Massive in scale, the works are made with materials sourced from the artist’s surroundings in Los Angeles and St. Louis, including cotton balls, afro wigs, hair weaves, broken mirrors, djellabas, sand, car parts, ropes, and lights. With references to American history, Black culture, contemporary public icons, and the artist’s family history, the works present real and imagined scenarios that are both universal and deeply personal.

In addition to this solo exhibition, staged in the museum’s Gwendolyn Knight & Jacob Lawrence Gallery, Fowler received a $10,000 award to further his artistic practice.

Aaron Fowler: Into Existence is curated by Sandra Jackson-Dumont, Frederick P. and Sandra P. Rose Chairman of Education at the Metropolitan Museum of Art. From 2006–2014, Jackson-Dumont was Deputy Director for Education and Public Programs/Adjunct Curator in Modern and Contemporary Art at SAM. Jackson-Dumont will be Director and CEO at the Lucas Museum of Narrative Art in Los Angeles beginning in January 2020.

AARON FOWLER
Aaron Fowler (b. 1988; St. Louis, MO) received his MFA from Yale University School of Art in 2014 and his BFA from the Pennsylvania Academy Fine Arts in 2011. He was an artist-in-residence at the Skowhegan School of Painting and Sculpture in 2014 and was the recipient of the Rema Host Mann Foundation Emerging Artist Grant in 2015. Fowler has exhibited throughout the United States and abroad, including shows at Saatchi Gallery, SCAD Museum of Art, The Rubell Family Collection, Beeler Gallery, Columbus College of Art and Design (solo), Diane Rosenstein Gallery (solo), and the Studio Museum in Harlem. He lives and works in Harlem, Los Angeles, and St. Louis. For more information, visit aaronfowler.art.

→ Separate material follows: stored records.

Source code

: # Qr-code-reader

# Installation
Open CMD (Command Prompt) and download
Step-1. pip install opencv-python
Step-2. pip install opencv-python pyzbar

© Seattle Art Museum. Photo: Natali Wiseman

Installation view of Aaron Fowler: Into Existence at the Seattle Art Museum.

EXHIBITION ORGANIZATION AND SUPPORT
SAM’s Gwendolyn Knight and Jacob Lawrence Prize is awarded biannually to an early career black artist who has been producing work for less than 10 years.

Aaron Fowler is a recipient of the Seattle Art Museum’s Gwendolyn Knight and Jacob Lawrence Prize. Funding for the prize and exhibition is provided by the Gwendolyn Knight Lawrence and Jacob Lawrence Endowment and generous support from the Jacob and Gwendolyn Lawrence Foundation.

ABOUT SEATTLE ART MUSEUM 
As the leading visual art institution in the Pacific Northwest, SAM draws on its global collections, powerful exhibitions, and dynamic programs to provide unique educational resources benefiting the Seattle region, the Pacific Northwest, and beyond. SAM was founded in 1933 with a focus on Asian art. By the late 1980s the museum had outgrown its original home, and in 1991 a new 155,000-square-foot downtown building, designed by Venturi, Scott Brown & Associates, opened to the public. The 1933 building was renovated and reopened as the Asian Art Museum in 1994 and will reopen on February 8, 2020 following an extensive renovation and expansion. SAM’s desire to further serve its community was realized in 2007 with the opening of two stunning new facilities: the nine-acre Olympic Sculpture Park (designed by Weiss/Manfredi Architects)—a “museum without walls,” free and open to all—and the Allied Works Architecture designed 118,000-square-foot expansion of its main, downtown location, including 232,000 square feet of additional space built for future expansion. The Olympic Sculpture Park and SAM’s downtown expansion celebrated their tenth anniversary in 2017.

From a strong foundation of Asian art to noteworthy collections of African and Oceanic art, Northwest Coast Native American art, European and American art, and modern and contemporary art, the strength of SAM’s collection of approximately 25,000 objects lies in its diversity of media, cultures, and time periods.